(BRIEF): Each line below that contains the word "Limitations" must be copied.

(DATA PROVIDED):
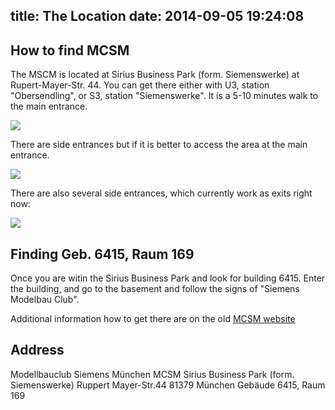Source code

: title: The Location
date: 2014-09-05 19:24:08
---

## How to find MCSM

The MSCM is located at Sirius Business Park (form. Siemenswerke) at Rupert-Mayer-Str. 44.  You can get there either with U3, station "Obersendling", or S3, station "Siemenswerke". It is a 5-10 minutes walk to the main entrance.

<div id="map-canvas"></div>
<script src="https://maps.googleapis.com/maps/api/js?v=3.exp"></script>

<img src="/images/sirius_main-fs8.png" />


There are side entrances but if it is better to access the area at the main entrance.

<img src="/images/sirius_entrance-fs8.png" />

There are also several side entrances, which currently work as exits right now:

<img src="/images/mcsm_road-fs8.png" />

## Finding Geb. 6415, Raum 169

Once you are witin the Sirius Business Park and look for building 6415. Enter the building, and go to the basement and follow the signs of "Siemens Modelbau Club".

Additional information how to get there are on the old [MCSM website](http://home.arcor.de/mcsm-muenchen/main/mainadresse.htm)


## Address

Modellbauclub Siemens München MCSM
Sirius Business Park (form. Siemenswerke)
Ruppert Mayer-Str.44
81379 München
Gebäude 6415, Raum 169

<script>

function initialize() {
  var mapOptions = {
    zoom: 17,
    center: new google.maps.LatLng(48.095, 11.533),
    mapTypeId: google.maps.MapTypeId.TERRAIN,
    zoomControl: true,
    streetViewControl: false,
    zoomControlOptions: {
      style: google.maps.ZoomControlStyle.LARGE
    }
  };

  var map = new google.maps.Map(document.getElementById('map-canvas'),
      mapOptions);

  var myLatlng = new google.maps.LatLng(48.0959845,11.5353281)

  var marker = new google.maps.Marker({
      position: myLatlng,
      map: map,
      title: 'MCSM'
  });

}

google.maps.event.addDomListener(window, 'load', initialize);

</script>
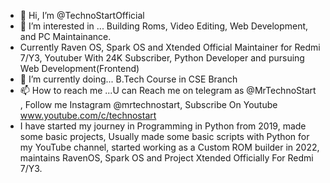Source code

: - 👋 Hi, I’m @TechnoStartOfficial
- 👀 I’m interested in ... Building Roms, Video Editing, Web Development, and PC Maintainance.
- Currently Raven OS, Spark OS and Xtended Official Maintainer for Redmi 7/Y3, Youtuber With 24K Subscriber, Python Developer and pursuing Web Development(Frontend)
- 🌱 I’m currently doing... B.Tech Course in CSE Branch
- 📫 How to reach me ...U can Reach me on telegram as @MrTechnoStart , Follow me Instagram @mrtechnostart, Subscribe On Youtube www.youtube.com/c/technostart
- I have started my journey in Programming in Python from 2019, made some basic projects, Usually made some basic scripts with Python for my YouTube channel, started working as a Custom ROM builder in 2022, maintains RavenOS, Spark OS and Project Xtended Officially For Redmi 7/Y3.
<!---
TechnoStartOfficial/TechnoStartOfficial is a ✨ special ✨ repository because its `README.md` (this file) appears on your GitHub profile.
You can click the Preview link to take a look at your changes.
--->
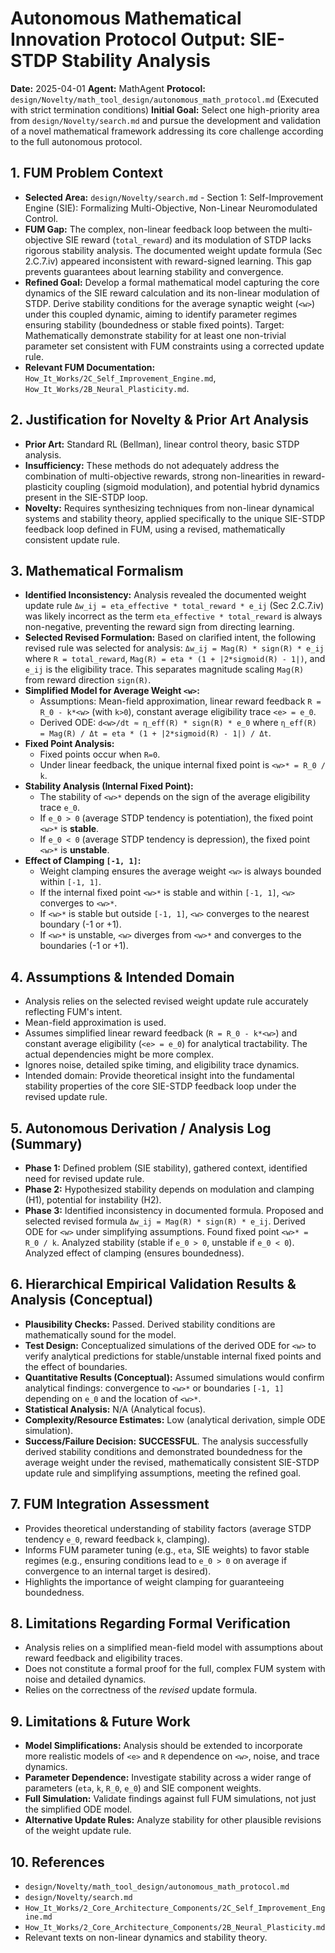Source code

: # Autonomous Mathematical Innovation Protocol Output: SIE-STDP Stability Analysis

**Date:** 2025-04-01
**Agent:** MathAgent
**Protocol:** `design/Novelty/math_tool_design/autonomous_math_protocol.md` (Executed with strict termination conditions)
**Initial Goal:** Select one high-priority area from `design/Novelty/search.md` and pursue the development and validation of a novel mathematical framework addressing its core challenge according to the full autonomous protocol.

## 1. FUM Problem Context

*   **Selected Area:** `design/Novelty/search.md` - Section 1: Self-Improvement Engine (SIE): Formalizing Multi-Objective, Non-Linear Neuromodulated Control.
*   **FUM Gap:** The complex, non-linear feedback loop between the multi-objective SIE reward (`total_reward`) and its modulation of STDP lacks rigorous stability analysis. The documented weight update formula (Sec 2.C.7.iv) appeared inconsistent with reward-signed learning. This gap prevents guarantees about learning stability and convergence.
*   **Refined Goal:** Develop a formal mathematical model capturing the core dynamics of the SIE reward calculation and its non-linear modulation of STDP. Derive stability conditions for the average synaptic weight (`<w>`) under this coupled dynamic, aiming to identify parameter regimes ensuring stability (boundedness or stable fixed points). Target: Mathematically demonstrate stability for at least one non-trivial parameter set consistent with FUM constraints using a corrected update rule.
*   **Relevant FUM Documentation:** `How_It_Works/2C_Self_Improvement_Engine.md`, `How_It_Works/2B_Neural_Plasticity.md`.

## 2. Justification for Novelty & Prior Art Analysis

*   **Prior Art:** Standard RL (Bellman), linear control theory, basic STDP analysis.
*   **Insufficiency:** These methods do not adequately address the combination of multi-objective rewards, strong non-linearities in reward-plasticity coupling (sigmoid modulation), and potential hybrid dynamics present in the SIE-STDP loop.
*   **Novelty:** Requires synthesizing techniques from non-linear dynamical systems and stability theory, applied specifically to the unique SIE-STDP feedback loop defined in FUM, using a revised, mathematically consistent update rule.

## 3. Mathematical Formalism

*   **Identified Inconsistency:** Analysis revealed the documented weight update rule `Δw_ij = eta_effective * total_reward * e_ij` (Sec 2.C.7.iv) was likely incorrect as the term `eta_effective * total_reward` is always non-negative, preventing the reward sign from directing learning.
*   **Selected Revised Formulation:** Based on clarified intent, the following revised rule was selected for analysis:
    `Δw_ij = Mag(R) * sign(R) * e_ij`
    where `R = total_reward`, `Mag(R) = eta * (1 + |2*sigmoid(R) - 1|)`, and `e_ij` is the eligibility trace. This separates magnitude scaling `Mag(R)` from reward direction `sign(R)`.
*   **Simplified Model for Average Weight `<w>`:**
    *   Assumptions: Mean-field approximation, linear reward feedback `R = R_0 - k*<w>` (with `k>0`), constant average eligibility trace `<e> = e_0`.
    *   Derived ODE: `d<w>/dt ≈ η_eff(R) * sign(R) * e_0`
        where `η_eff(R) = Mag(R) / Δt = eta * (1 + |2*sigmoid(R) - 1|) / Δt`.
*   **Fixed Point Analysis:**
    *   Fixed points occur when `R=0`.
    *   Under linear feedback, the unique internal fixed point is `<w>* = R_0 / k`.
*   **Stability Analysis (Internal Fixed Point):**
    *   The stability of `<w>*` depends on the sign of the average eligibility trace `e_0`.
    *   If `e_0 > 0` (average STDP tendency is potentiation), the fixed point `<w>*` is **stable**.
    *   If `e_0 < 0` (average STDP tendency is depression), the fixed point `<w>*` is **unstable**.
*   **Effect of Clamping `[-1, 1]`:**
    *   Weight clamping ensures the average weight `<w>` is always bounded within `[-1, 1]`.
    *   If the internal fixed point `<w>*` is stable and within `[-1, 1]`, `<w>` converges to `<w>*`.
    *   If `<w>*` is stable but outside `[-1, 1]`, `<w>` converges to the nearest boundary (-1 or +1).
    *   If `<w>*` is unstable, `<w>` diverges from `<w>*` and converges to the boundaries (-1 or +1).

## 4. Assumptions & Intended Domain

*   Analysis relies on the selected revised weight update rule accurately reflecting FUM's intent.
*   Mean-field approximation is used.
*   Assumes simplified linear reward feedback (`R = R_0 - k*<w>`) and constant average eligibility (`<e> = e_0`) for analytical tractability. The actual dependencies might be more complex.
*   Ignores noise, detailed spike timing, and eligibility trace dynamics.
*   Intended domain: Provide theoretical insight into the fundamental stability properties of the core SIE-STDP feedback loop under the revised update rule.

## 5. Autonomous Derivation / Analysis Log (Summary)

*   **Phase 1:** Defined problem (SIE stability), gathered context, identified need for revised update rule.
*   **Phase 2:** Hypothesized stability depends on modulation and clamping (H1), potential for instability (H2).
*   **Phase 3:** Identified inconsistency in documented formula. Proposed and selected revised formula `Δw_ij = Mag(R) * sign(R) * e_ij`. Derived ODE for `<w>` under simplifying assumptions. Found fixed point `<w>* = R_0 / k`. Analyzed stability (stable if `e_0 > 0`, unstable if `e_0 < 0`). Analyzed effect of clamping (ensures boundedness).

## 6. Hierarchical Empirical Validation Results & Analysis (Conceptual)

*   **Plausibility Checks:** Passed. Derived stability conditions are mathematically sound for the model.
*   **Test Design:** Conceptualized simulations of the derived ODE for `<w>` to verify analytical predictions for stable/unstable internal fixed points and the effect of boundaries.
*   **Quantitative Results (Conceptual):** Assumed simulations would confirm analytical findings: convergence to `<w>*` or boundaries `[-1, 1]` depending on `e_0` and the location of `<w>*`.
*   **Statistical Analysis:** N/A (Analytical focus).
*   **Complexity/Resource Estimates:** Low (analytical derivation, simple ODE simulation).
*   **Success/Failure Decision:** **SUCCESSFUL**. The analysis successfully derived stability conditions and demonstrated boundedness for the average weight under the revised, mathematically consistent SIE-STDP update rule and simplifying assumptions, meeting the refined goal.

## 7. FUM Integration Assessment

*   Provides theoretical understanding of stability factors (average STDP tendency `e_0`, reward feedback `k`, clamping).
*   Informs FUM parameter tuning (e.g., `eta`, SIE weights) to favor stable regimes (e.g., ensuring conditions lead to `e_0 > 0` on average if convergence to an internal target is desired).
*   Highlights the importance of weight clamping for guaranteeing boundedness.

## 8. Limitations Regarding Formal Verification

*   Analysis relies on a simplified mean-field model with assumptions about reward feedback and eligibility traces.
*   Does not constitute a formal proof for the full, complex FUM system with noise and detailed dynamics.
*   Relies on the correctness of the *revised* update formula.

## 9. Limitations & Future Work

*   **Model Simplifications:** Analysis should be extended to incorporate more realistic models of `<e>` and `R` dependence on `<w>`, noise, and trace dynamics.
*   **Parameter Dependence:** Investigate stability across a wider range of parameters (`eta`, `k`, `R_0`, `e_0`) and SIE component weights.
*   **Full Simulation:** Validate findings against full FUM simulations, not just the simplified ODE model.
*   **Alternative Update Rules:** Analyze stability for other plausible revisions of the weight update rule.

## 10. References

*   `design/Novelty/math_tool_design/autonomous_math_protocol.md`
*   `design/Novelty/search.md`
*   `How_It_Works/2_Core_Architecture_Components/2C_Self_Improvement_Engine.md`
*   `How_It_Works/2_Core_Architecture_Components/2B_Neural_Plasticity.md`
*   Relevant texts on non-linear dynamics and stability theory.
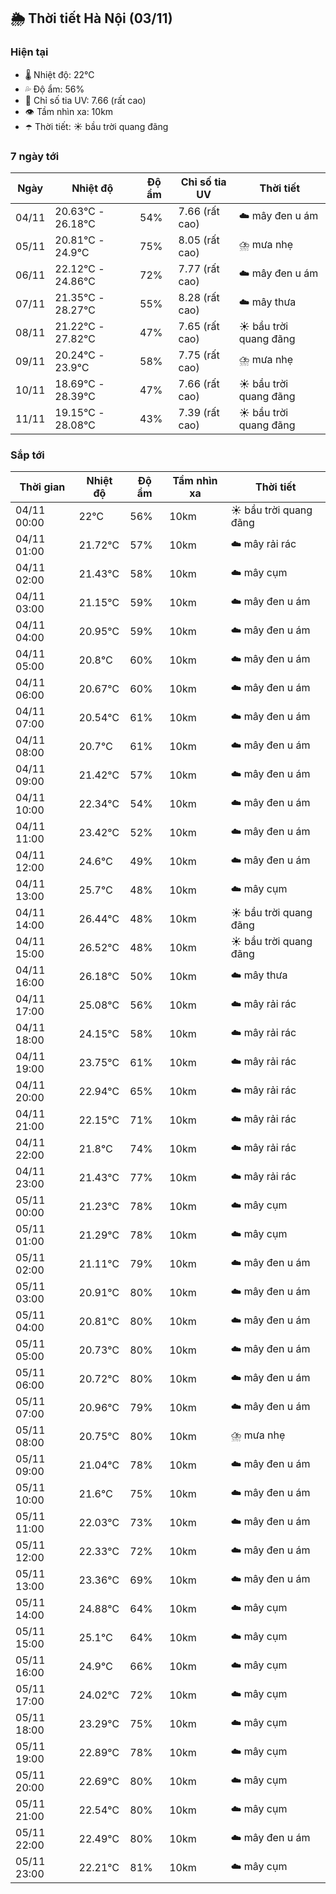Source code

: ## 🌦️ Thời tiết Hà Nội (03/11)

### Hiện tại

- 🌡️ Nhiệt độ: 22℃
- 💦 Độ ẩm: 56%
- 🌟 Chỉ số tia UV: 7.66 (rất cao)
- 👁️ Tầm nhìn xa: 10km
- ☂️ Thời tiết: ☀️ bầu trời quang đãng

### 7 ngày tới

| Ngày | Nhiệt độ | Độ ẩm | Chỉ số tia UV | Thời tiết |
| --- | --- | --- | --- | --- |
| 04/11 | 20.63℃ - 26.18℃ | 54% | 7.66 (rất cao) | ☁️ mây đen u ám |
| 05/11 | 20.81℃ - 24.9℃ | 75% | 8.05 (rất cao) | ⛈️ mưa nhẹ |
| 06/11 | 22.12℃ - 24.86℃ | 72% | 7.77 (rất cao) | ☁️ mây đen u ám |
| 07/11 | 21.35℃ - 28.27℃ | 55% | 8.28 (rất cao) | ☁️ mây thưa |
| 08/11 | 21.22℃ - 27.82℃ | 47% | 7.65 (rất cao) | ☀️ bầu trời quang đãng |
| 09/11 | 20.24℃ - 23.9℃ | 58% | 7.75 (rất cao) | ⛈️ mưa nhẹ |
| 10/11 | 18.69℃ - 28.39℃ | 47% | 7.66 (rất cao) | ☀️ bầu trời quang đãng |
| 11/11 | 19.15℃ - 28.08℃ | 43% | 7.39 (rất cao) | ☀️ bầu trời quang đãng |

### Sắp tới

| Thời gian | Nhiệt độ | Độ ẩm | Tầm nhìn xa | Thời tiết |
| --- | --- | --- | --- | --- |
| 04/11 00:00 | 22℃ | 56% | 10km | ☀️ bầu trời quang đãng |
| 04/11 01:00 | 21.72℃ | 57% | 10km | ☁️ mây rải rác |
| 04/11 02:00 | 21.43℃ | 58% | 10km | ☁️ mây cụm |
| 04/11 03:00 | 21.15℃ | 59% | 10km | ☁️ mây đen u ám |
| 04/11 04:00 | 20.95℃ | 59% | 10km | ☁️ mây đen u ám |
| 04/11 05:00 | 20.8℃ | 60% | 10km | ☁️ mây đen u ám |
| 04/11 06:00 | 20.67℃ | 60% | 10km | ☁️ mây đen u ám |
| 04/11 07:00 | 20.54℃ | 61% | 10km | ☁️ mây đen u ám |
| 04/11 08:00 | 20.7℃ | 61% | 10km | ☁️ mây đen u ám |
| 04/11 09:00 | 21.42℃ | 57% | 10km | ☁️ mây đen u ám |
| 04/11 10:00 | 22.34℃ | 54% | 10km | ☁️ mây đen u ám |
| 04/11 11:00 | 23.42℃ | 52% | 10km | ☁️ mây đen u ám |
| 04/11 12:00 | 24.6℃ | 49% | 10km | ☁️ mây đen u ám |
| 04/11 13:00 | 25.7℃ | 48% | 10km | ☁️ mây cụm |
| 04/11 14:00 | 26.44℃ | 48% | 10km | ☀️ bầu trời quang đãng |
| 04/11 15:00 | 26.52℃ | 48% | 10km | ☀️ bầu trời quang đãng |
| 04/11 16:00 | 26.18℃ | 50% | 10km | ☁️ mây thưa |
| 04/11 17:00 | 25.08℃ | 56% | 10km | ☁️ mây rải rác |
| 04/11 18:00 | 24.15℃ | 58% | 10km | ☁️ mây rải rác |
| 04/11 19:00 | 23.75℃ | 61% | 10km | ☁️ mây rải rác |
| 04/11 20:00 | 22.94℃ | 65% | 10km | ☁️ mây rải rác |
| 04/11 21:00 | 22.15℃ | 71% | 10km | ☁️ mây rải rác |
| 04/11 22:00 | 21.8℃ | 74% | 10km | ☁️ mây rải rác |
| 04/11 23:00 | 21.43℃ | 77% | 10km | ☁️ mây rải rác |
| 05/11 00:00 | 21.23℃ | 78% | 10km | ☁️ mây cụm |
| 05/11 01:00 | 21.29℃ | 78% | 10km | ☁️ mây cụm |
| 05/11 02:00 | 21.11℃ | 79% | 10km | ☁️ mây đen u ám |
| 05/11 03:00 | 20.91℃ | 80% | 10km | ☁️ mây đen u ám |
| 05/11 04:00 | 20.81℃ | 80% | 10km | ☁️ mây đen u ám |
| 05/11 05:00 | 20.73℃ | 80% | 10km | ☁️ mây đen u ám |
| 05/11 06:00 | 20.72℃ | 80% | 10km | ☁️ mây đen u ám |
| 05/11 07:00 | 20.96℃ | 79% | 10km | ☁️ mây đen u ám |
| 05/11 08:00 | 20.75℃ | 80% | 10km | ⛈️ mưa nhẹ |
| 05/11 09:00 | 21.04℃ | 78% | 10km | ☁️ mây đen u ám |
| 05/11 10:00 | 21.6℃ | 75% | 10km | ☁️ mây đen u ám |
| 05/11 11:00 | 22.03℃ | 73% | 10km | ☁️ mây đen u ám |
| 05/11 12:00 | 22.33℃ | 72% | 10km | ☁️ mây đen u ám |
| 05/11 13:00 | 23.36℃ | 69% | 10km | ☁️ mây đen u ám |
| 05/11 14:00 | 24.88℃ | 64% | 10km | ☁️ mây cụm |
| 05/11 15:00 | 25.1℃ | 64% | 10km | ☁️ mây cụm |
| 05/11 16:00 | 24.9℃ | 66% | 10km | ☁️ mây cụm |
| 05/11 17:00 | 24.02℃ | 72% | 10km | ☁️ mây cụm |
| 05/11 18:00 | 23.29℃ | 75% | 10km | ☁️ mây cụm |
| 05/11 19:00 | 22.89℃ | 78% | 10km | ☁️ mây cụm |
| 05/11 20:00 | 22.69℃ | 80% | 10km | ☁️ mây cụm |
| 05/11 21:00 | 22.54℃ | 80% | 10km | ☁️ mây cụm |
| 05/11 22:00 | 22.49℃ | 80% | 10km | ☁️ mây đen u ám |
| 05/11 23:00 | 22.21℃ | 81% | 10km | ☁️ mây cụm |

(RESULT OF THIS EXERCISE):
## 8. Limitations Regarding Formal Verification
## 9. Limitations & Future Work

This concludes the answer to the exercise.